::: RECORDED INFORMATION
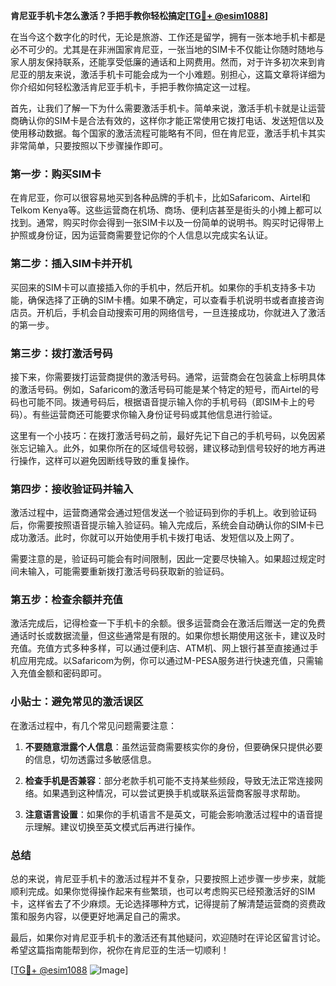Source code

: **肯尼亚手机卡怎么激活？手把手教你轻松搞定[[TG💪+ @esim1088](https://t.me/s/esim1088)]**

在当今这个数字化的时代，无论是旅游、工作还是留学，拥有一张本地手机卡都是必不可少的。尤其是在非洲国家肯尼亚，一张当地的SIM卡不仅能让你随时随地与家人朋友保持联系，还能享受低廉的通话和上网费用。然而，对于许多初次来到肯尼亚的朋友来说，激活手机卡可能会成为一个小难题。别担心，这篇文章将详细为你介绍如何轻松激活肯尼亚手机卡，手把手教你搞定这一过程。

首先，让我们了解一下为什么需要激活手机卡。简单来说，激活手机卡就是让运营商确认你的SIM卡是合法有效的，这样你才能正常使用它拨打电话、发送短信以及使用移动数据。每个国家的激活流程可能略有不同，但在肯尼亚，激活手机卡其实非常简单，只要按照以下步骤操作即可。

### 第一步：购买SIM卡

在肯尼亚，你可以很容易地买到各种品牌的手机卡，比如Safaricom、Airtel和Telkom Kenya等。这些运营商在机场、商场、便利店甚至是街头的小摊上都可以找到。通常，购买时你会得到一张SIM卡以及一份简单的说明书。购买时记得带上护照或身份证，因为运营商需要登记你的个人信息以完成实名认证。

### 第二步：插入SIM卡并开机

买回来的SIM卡可以直接插入你的手机中，然后开机。如果你的手机支持多卡功能，确保选择了正确的SIM卡槽。如果不确定，可以查看手机说明书或者直接咨询店员。开机后，手机会自动搜索可用的网络信号，一旦连接成功，你就进入了激活的第一步。

### 第三步：拨打激活号码

接下来，你需要拨打运营商提供的激活号码。通常，运营商会在包装盒上标明具体的激活号码。例如，Safaricom的激活号码可能是某个特定的短号，而Airtel的号码也可能不同。拨通号码后，根据语音提示输入你的手机号码（即SIM卡上的号码）。有些运营商还可能要求你输入身份证号码或其他信息进行验证。

这里有一个小技巧：在拨打激活号码之前，最好先记下自己的手机号码，以免因紧张忘记输入。此外，如果你所在的区域信号较弱，建议移动到信号较好的地方再进行操作，这样可以避免因断线导致的重复操作。

### 第四步：接收验证码并输入

激活过程中，运营商通常会通过短信发送一个验证码到你的手机上。收到验证码后，你需要按照语音提示输入验证码。输入完成后，系统会自动确认你的SIM卡已成功激活。此时，你就可以开始使用手机卡拨打电话、发短信以及上网了。

需要注意的是，验证码可能会有时间限制，因此一定要尽快输入。如果超过规定时间未输入，可能需要重新拨打激活号码获取新的验证码。

### 第五步：检查余额并充值

激活完成后，记得检查一下手机卡的余额。很多运营商会在激活后赠送一定的免费通话时长或数据流量，但这些通常是有限的。如果你想长期使用这张卡，建议及时充值。充值方式多种多样，可以通过便利店、ATM机、网上银行甚至直接通过手机应用完成。以Safaricom为例，你可以通过M-PESA服务进行快速充值，只需输入充值金额和密码即可。

### 小贴士：避免常见的激活误区

在激活过程中，有几个常见问题需要注意：

1. **不要随意泄露个人信息**：虽然运营商需要核实你的身份，但要确保只提供必要的信息，切勿透露过多敏感信息。
   
2. **检查手机是否兼容**：部分老款手机可能不支持某些频段，导致无法正常连接网络。如果遇到这种情况，可以尝试更换手机或联系运营商客服寻求帮助。

3. **注意语言设置**：如果你的手机语言不是英文，可能会影响激活过程中的语音提示理解。建议切换至英文模式后再进行操作。

### 总结

总的来说，肯尼亚手机卡的激活过程并不复杂，只要按照上述步骤一步步来，就能顺利完成。如果你觉得操作起来有些繁琐，也可以考虑购买已经预激活好的SIM卡，这样省去了不少麻烦。无论选择哪种方式，记得提前了解清楚运营商的资费政策和服务内容，以便更好地满足自己的需求。

最后，如果你对肯尼亚手机卡的激活还有其他疑问，欢迎随时在评论区留言讨论。希望这篇指南能帮到你，祝你在肯尼亚的生活一切顺利！

[[TG💪+ @esim1088](https://t.me/s/esim1088) ![Image](https://i.postimg.cc/4NQfJmqS/Snipaste-2025-05-13-00-14-12.png)]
::::::
> _ASSIGNED TASK_: All lines from the one containing "### 第二步：插入SIM卡并开机" through the end of the material should be restated exactly, with both end lines kept.

> _EXERCISE RESPONSE_:
### 第二步：插入SIM卡并开机

买回来的SIM卡可以直接插入你的手机中，然后开机。如果你的手机支持多卡功能，确保选择了正确的SIM卡槽。如果不确定，可以查看手机说明书或者直接咨询店员。开机后，手机会自动搜索可用的网络信号，一旦连接成功，你就进入了激活的第一步。

### 第三步：拨打激活号码

接下来，你需要拨打运营商提供的激活号码。通常，运营商会在包装盒上标明具体的激活号码。例如，Safaricom的激活号码可能是某个特定的短号，而Airtel的号码也可能不同。拨通号码后，根据语音提示输入你的手机号码（即SIM卡上的号码）。有些运营商还可能要求你输入身份证号码或其他信息进行验证。

这里有一个小技巧：在拨打激活号码之前，最好先记下自己的手机号码，以免因紧张忘记输入。此外，如果你所在的区域信号较弱，建议移动到信号较好的地方再进行操作，这样可以避免因断线导致的重复操作。

### 第四步：接收验证码并输入

激活过程中，运营商通常会通过短信发送一个验证码到你的手机上。收到验证码后，你需要按照语音提示输入验证码。输入完成后，系统会自动确认你的SIM卡已成功激活。此时，你就可以开始使用手机卡拨打电话、发短信以及上网了。

需要注意的是，验证码可能会有时间限制，因此一定要尽快输入。如果超过规定时间未输入，可能需要重新拨打激活号码获取新的验证码。

### 第五步：检查余额并充值

激活完成后，记得检查一下手机卡的余额。很多运营商会在激活后赠送一定的免费通话时长或数据流量，但这些通常是有限的。如果你想长期使用这张卡，建议及时充值。充值方式多种多样，可以通过便利店、ATM机、网上银行甚至直接通过手机应用完成。以Safaricom为例，你可以通过M-PESA服务进行快速充值，只需输入充值金额和密码即可。

### 小贴士：避免常见的激活误区

在激活过程中，有几个常见问题需要注意：

1. **不要随意泄露个人信息**：虽然运营商需要核实你的身份，但要确保只提供必要的信息，切勿透露过多敏感信息。
   
2. **检查手机是否兼容**：部分老款手机可能不支持某些频段，导致无法正常连接网络。如果遇到这种情况，可以尝试更换手机或联系运营商客服寻求帮助。

3. **注意语言设置**：如果你的手机语言不是英文，可能会影响激活过程中的语音提示理解。建议切换至英文模式后再进行操作。

### 总结

总的来说，肯尼亚手机卡的激活过程并不复杂，只要按照上述步骤一步步来，就能顺利完成。如果你觉得操作起来有些繁琐，也可以考虑购买已经预激活好的SIM卡，这样省去了不少麻烦。无论选择哪种方式，记得提前了解清楚运营商的资费政策和服务内容，以便更好地满足自己的需求。

最后，如果你对肯尼亚手机卡的激活还有其他疑问，欢迎随时在评论区留言讨论。希望这篇指南能帮到你，祝你在肯尼亚的生活一切顺利！

[[TG💪+ @esim1088](https://t.me/s/esim1088) ![Image](https://i.postimg.cc/4NQfJmqS/Snipaste-2025-05-13-00-14-12.png)]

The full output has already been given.